Alcohol 19 (4 mg, 0.007 mmol) and (R)-MPA (5 equiv) afforded (R)-MPA ester S9 (4 mg, 83%). ¹H NMR (400 MHz, CDCl₃): δ 0.01 (s, 6H), 0.67 (d, J = 6.9 Hz, 3H), 0.88 (s, 9H), 1.55–1.58 (m, 2H), 1.64–1.69 (m, 1H), 2.49 (dd, J = 14.5, 6.4 Hz, 1H), 2.58 (dd, J = 14.5, 5.8 Hz, 1H), 2.79 (dt, J = 8.5, 3.9 Hz, 1H), 3.21–3.32 (m, 1H), 3.41 (s, 3H), 3.49–3.52 (m, 1H), 3.53 (s, 3H), 3.79 (s, 3H), 3.85 (d, J = 10.3 Hz, 1H), 4.07 (d, J = 10.3 Hz, 1H), 4.72 (s, 1H), 5.18–5.26 (m, 1H), 5.30 (s, 1H), 5.33 (d, J = 1.4 Hz, 1H), 5.42 (d, J = 1.4 Hz, 1H), 6.81–6.85 (m, 2H), 7.15–7.20 (m, 2H), 7.30–7.37 (m, 3H), 7.43–7.47 (m, 2H). HRMS (ESI+) m/z: calcd for C₃₅H₅₅BrNO₇Si [M + NH₄]⁺, 708.2926; found, 708.2876.
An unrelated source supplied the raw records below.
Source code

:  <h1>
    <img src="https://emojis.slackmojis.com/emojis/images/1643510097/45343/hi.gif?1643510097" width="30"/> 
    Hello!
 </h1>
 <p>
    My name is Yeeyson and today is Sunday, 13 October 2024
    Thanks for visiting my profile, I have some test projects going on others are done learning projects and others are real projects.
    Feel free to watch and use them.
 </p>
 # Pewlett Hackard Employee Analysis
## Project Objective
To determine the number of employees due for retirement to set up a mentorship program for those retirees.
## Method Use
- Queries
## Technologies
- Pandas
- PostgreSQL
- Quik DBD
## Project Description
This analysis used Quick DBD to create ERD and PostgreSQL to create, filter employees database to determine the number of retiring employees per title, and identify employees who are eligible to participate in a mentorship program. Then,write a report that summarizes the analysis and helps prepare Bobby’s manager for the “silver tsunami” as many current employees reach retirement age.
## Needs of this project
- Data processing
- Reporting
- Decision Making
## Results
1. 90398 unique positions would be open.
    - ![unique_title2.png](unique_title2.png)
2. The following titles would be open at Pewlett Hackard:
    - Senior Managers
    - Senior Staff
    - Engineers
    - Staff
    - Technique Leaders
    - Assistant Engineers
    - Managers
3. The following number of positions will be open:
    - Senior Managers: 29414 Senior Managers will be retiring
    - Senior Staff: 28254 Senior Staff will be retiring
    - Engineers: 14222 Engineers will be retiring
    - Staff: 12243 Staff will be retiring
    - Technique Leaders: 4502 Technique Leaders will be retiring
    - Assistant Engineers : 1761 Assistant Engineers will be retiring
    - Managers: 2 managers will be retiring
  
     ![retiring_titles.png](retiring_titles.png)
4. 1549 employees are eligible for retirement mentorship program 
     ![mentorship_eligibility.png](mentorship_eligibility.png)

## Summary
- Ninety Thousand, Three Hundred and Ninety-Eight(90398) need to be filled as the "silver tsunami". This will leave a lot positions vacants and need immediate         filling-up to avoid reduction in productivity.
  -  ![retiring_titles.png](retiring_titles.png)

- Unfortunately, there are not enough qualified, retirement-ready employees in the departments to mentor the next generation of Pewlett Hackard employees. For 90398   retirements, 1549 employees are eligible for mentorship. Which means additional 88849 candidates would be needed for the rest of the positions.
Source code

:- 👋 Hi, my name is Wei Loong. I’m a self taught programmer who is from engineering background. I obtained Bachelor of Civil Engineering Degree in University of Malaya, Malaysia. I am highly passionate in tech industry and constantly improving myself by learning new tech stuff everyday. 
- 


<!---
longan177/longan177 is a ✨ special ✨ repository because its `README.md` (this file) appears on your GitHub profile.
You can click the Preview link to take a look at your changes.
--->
(5R,7S,8S,E)-1-Bromo-9-((tert-butyldimethylsilyl)oxy)-2-methoxy-7-((4-methoxybenzyl)oxy)-8-methyl-3-methylenenon-1-en-5-yl-(S)-2-methoxy-2-phenylacetate (S10)

Alcohol 19 (4 mg, 0.007 mmol) and (S)-MPA (5 equiv) afforded (S)-MPA ester S10 (5 mg, quant.). ¹H NMR (400 MHz, CDCl₃): δ 0.04 (s, 6H), 0.86 (d, J = 6.9 Hz, 3H), 0.90 (s, 9H), 1.68–1.74 (m, 2H), 1.76–1.83 (m, 1H), 2.35 (dd, J = 14.5, 5.7 Hz, 1H), 2.47 (dd, J = 14.5, 6.7 Hz, 1H), 3.32–3.36 (m, 1H), 3.38–3.41 (m, 1H), 3.41 (s, 3H), 3.45 (s, 3H), 3.61 (dd, J = 9.8, 6.0 Hz, 1H), 3.79 (s, 3H), 4.20 (d, J = 10.5 Hz, 1H), 4.32 (d, J = 10.5 Hz, 1H), 4.72 (s, 1H), 5.03 (d, J = 1.4 Hz, 1H), 5.21 (s, 3H), 6.82–6.86 (m, 2H), 7.22–7.26 (m, 2H), 7.30–7.35 (m, 3H), 7.42–7.47 (m, 2H). HRMS (ESI+) m/z: calcd for C₃₅H₅₅BrNO₇Si [M + NH₄]⁺, 708.2926; found, 708.2921.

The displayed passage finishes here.